Question

$C{{H}_{3}}-CHC{{l}_{2}}$ on hydrolysis will give
(A)- $C{{H}_{3}}CHO$
(B)- $C{{H}_{3}}COOH$
(C)- $C{{H}_{3}}C{{H}_{2}}OH$
(D)- $C{{H}_{3}}-O-C{{H}_{3}}$

Answer 1

In the hydrolysis of the given compound, the nucleophile from the water molecule, displaces the halogen atoms in the compound, in presence of an alkaline medium. Also, the halides are good leaving groups, thus producing a C-O double-bond in the carbonyl compound formed.

Complete answer:
Hydrolysis of the given gem-dihalide compound, that is, 1,1-dichloroethane, takes place in presence of basic medium. It undergoes nucleophilic substitution reactions.
The ${{S}_{N}}2$ mechanism is followed, in which the nucleophile, that is, the hydroxide ion from the water molecule, attacks the partially electropositive carbon atom of the compound from the back.
At the same time, in the transition state, the chloride ion of the compound departs from the front because being a weak conjugate base, it is relatively stable in nature. Thus, acting as a good leaving group. A gem-halohydrin is formed.

The remaining chloride group, also being a good leaving group departs from the compound, leading to the formation of carbonyl group.
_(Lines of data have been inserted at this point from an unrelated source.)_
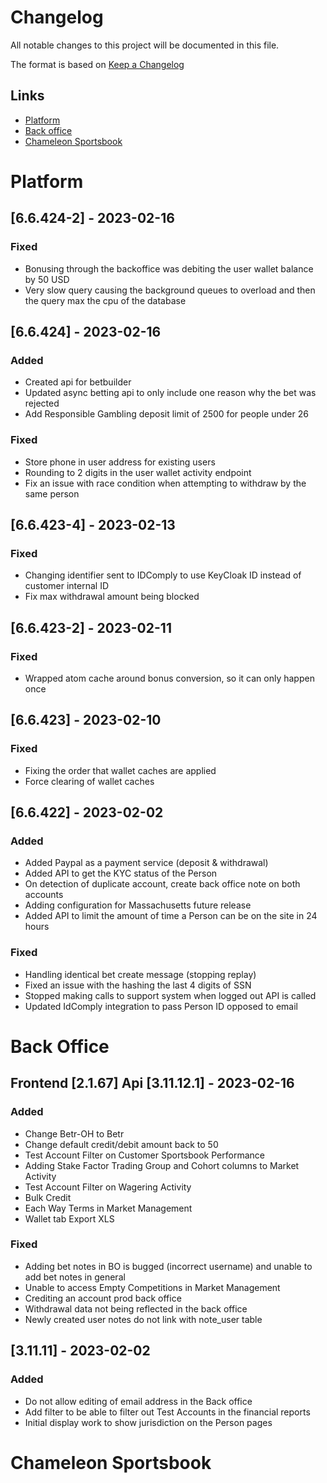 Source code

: # Changelog

All notable changes to this project will be documented in this file.

The format is based on [Keep a Changelog](https://keepachangelog.com/en/1.0.0/)

## Links
- [Platform](#platform)
- [Back office](#back-office)
- [Chameleon Sportsbook](#Chameleon-Sportsbook)


# Platform

## [6.6.424-2] - 2023-02-16
### Fixed
- Bonusing through the backoffice was debiting the user wallet balance by 50 USD
- Very slow query causing the background queues to overload and then the query max the cpu of the database

## [6.6.424] - 2023-02-16
### Added
- Created api for betbuilder
- Updated async betting api to only include one reason why the bet was rejected  
- Add Responsible Gambling deposit limit of 2500 for people under 26

### Fixed
- Store phone in user address for existing users
- Rounding to 2 digits in the user wallet activity endpoint
- Fix an issue with race condition when attempting to withdraw by the same person


## [6.6.423-4] - 2023-02-13

### Fixed
- Changing identifier sent to IDComply to use KeyCloak ID instead of customer internal ID
- Fix max withdrawal amount being blocked

## [6.6.423-2] - 2023-02-11

### Fixed
- Wrapped atom cache around bonus conversion, so it can only happen once

## [6.6.423] - 2023-02-10

### Fixed
- Fixing the order that wallet caches are applied
- Force clearing of wallet caches



## [6.6.422] - 2023-02-02

### Added
- Added Paypal as a payment service (deposit & withdrawal) 
- Added API to get the KYC status of the Person
- On detection of duplicate account, create back office note on both accounts
- Adding configuration for Massachusetts future release
- Added API to limit the amount of time a Person can be on the site in 24 hours

### Fixed
- Handling identical bet create message (stopping replay) 
- Fixed an issue with the hashing the last 4 digits of SSN
- Stopped making calls to support system when logged out API is called 
- Updated IdComply integration to pass Person ID opposed to email


# Back Office

## Frontend [2.1.67]  Api [3.11.12.1] - 2023-02-16 

### Added

- Change Betr-OH to Betr
- Change default credit/debit amount back to 50
- Test Account Filter on Customer Sportsbook Performance
- Adding Stake Factor Trading Group and Cohort columns to Market Activity
- Test Account Filter on Wagering Activity
- Bulk Credit
- Each Way Terms in Market Management
- Wallet tab Export XLS

### Fixed

- Adding bet notes in BO is bugged (incorrect username) and unable to add bet notes in general
- Unable to access Empty Competitions in Market Management
- Crediting an account prod back office
- Withdrawal data not being reflected in the back office
- Newly created user notes do not link with note_user table

## [3.11.11] - 2023-02-02

### Added
- Do not allow editing of email address in the Back office
- Add filter to be able to filter out Test Accounts in the financial reports
- Initial display work to show jurisdiction on the Person pages


# Chameleon Sportsbook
The product formed is acetaldehyde.
Therefore, $C{{H}_{3}}-CHC{{l}_{2}}$on hydrolysis will give option (A)- $C{{H}_{3}}CHO$.

Additional information:
In the geminal dihalide, when both the halogens are present on the terminal carbon, it gives aldehyde on hydrolysis, whereas when the halides are present on non-terminal carbon, ketones are produced.

Note:
1,1-dichloroethane is also known as Ethylidene halide, in which both the halide groups are present on the same carbon atom.
Also, the chloride ion is a better leaving group because it is a conjugate base of a strong acid, HCl, which dissociates to give the ion which is very stable.